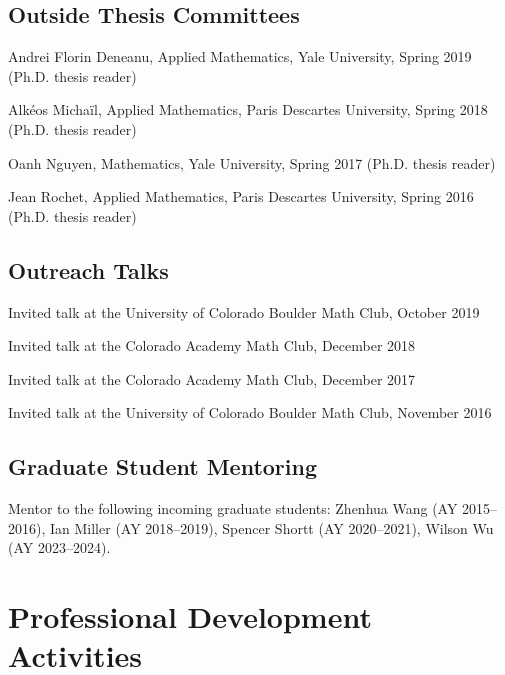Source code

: \documentclass[letterpaper]{article}
\renewenvironment{itemize}{
  \begin{list}{}{
    \setlength{\leftmargin}{1em}
  }
}{
  \end{list}
}
\begin{document}
\subsection*{Outside Thesis Committees}
\begin{itemize}
	\item Andrei Florin Deneanu, Applied Mathematics, Yale University, Spring 2019 (Ph.D. thesis reader)
	\item  Alk\'{e}os Micha\"{i}l, Applied Mathematics, Paris Descartes University, Spring 2018 (Ph.D. thesis reader)
	\item Oanh Nguyen, Mathematics, Yale University, Spring 2017 (Ph.D. thesis reader)
	\item Jean Rochet, Applied Mathematics, Paris Descartes University, Spring 2016 (Ph.D. thesis reader)
\end{itemize}

\subsection*{Outreach Talks} 
\begin{itemize}
\item Invited talk at the University of Colorado Boulder Math Club, October 2019
\item Invited talk at the Colorado Academy Math Club, December 2018
\item Invited talk at the Colorado Academy Math Club, December 2017
\item Invited talk at the University of Colorado Boulder Math Club, November 2016
\end{itemize}

\subsection*{Graduate Student Mentoring}
\begin{itemize}
\item Mentor to the following incoming graduate students: Zhenhua Wang (AY 2015--2016), Ian Miller (AY 2018--2019), Spencer Shortt (AY 2020--2021), Wilson Wu (AY 2023--2024).  
\end{itemize}

\section*{Professional Development Activities}
\end{document}
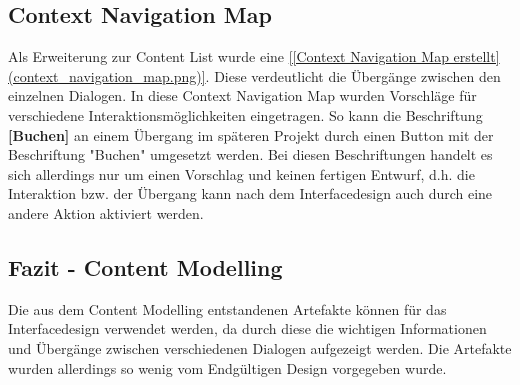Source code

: \subsection{Context Navigation Map}
\label{sec:Context Navigation Map}

Als Erweiterung zur Content List wurde eine \ref{[Context Navigation Map erstellt](context_navigation_map.png)}.
Diese verdeutlicht die Übergänge zwischen den einzelnen Dialogen. In diese
Context Navigation Map wurden Vorschläge für verschiedene
Interaktionsmöglichkeiten eingetragen. So kann die Beschriftung \textbf{[Buchen]} an
einem Übergang im späteren Projekt durch einen Button mit der Beschriftung
"Buchen" umgesetzt werden. Bei diesen Beschriftungen handelt es sich allerdings
nur um einen Vorschlag und keinen fertigen Entwurf, d.h. die Interaktion bzw.
der Übergang kann nach dem Interfacedesign auch durch eine andere Aktion
aktiviert werden.


\subsection{Fazit - Content Modelling}
\label{sec:Fazit - Content Modelling}

Die aus dem Content Modelling entstandenen Artefakte können für das
Interfacedesign verwendet werden, da durch diese die wichtigen Informationen
und Übergänge zwischen verschiedenen Dialogen aufgezeigt werden. Die Artefakte
wurden allerdings so wenig vom Endgültigen Design vorgegeben wurde.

====

→ Work required:
Filter the entries above and copy only the lines that hold "Colorado".

→ Response box:
\item Invited talk at the University of Colorado Boulder Math Club, October 2019
\item Invited talk at the Colorado Academy Math Club, December 2018
\item Invited talk at the Colorado Academy Math Club, December 2017
\item Invited talk at the University of Colorado Boulder Math Club, November 2016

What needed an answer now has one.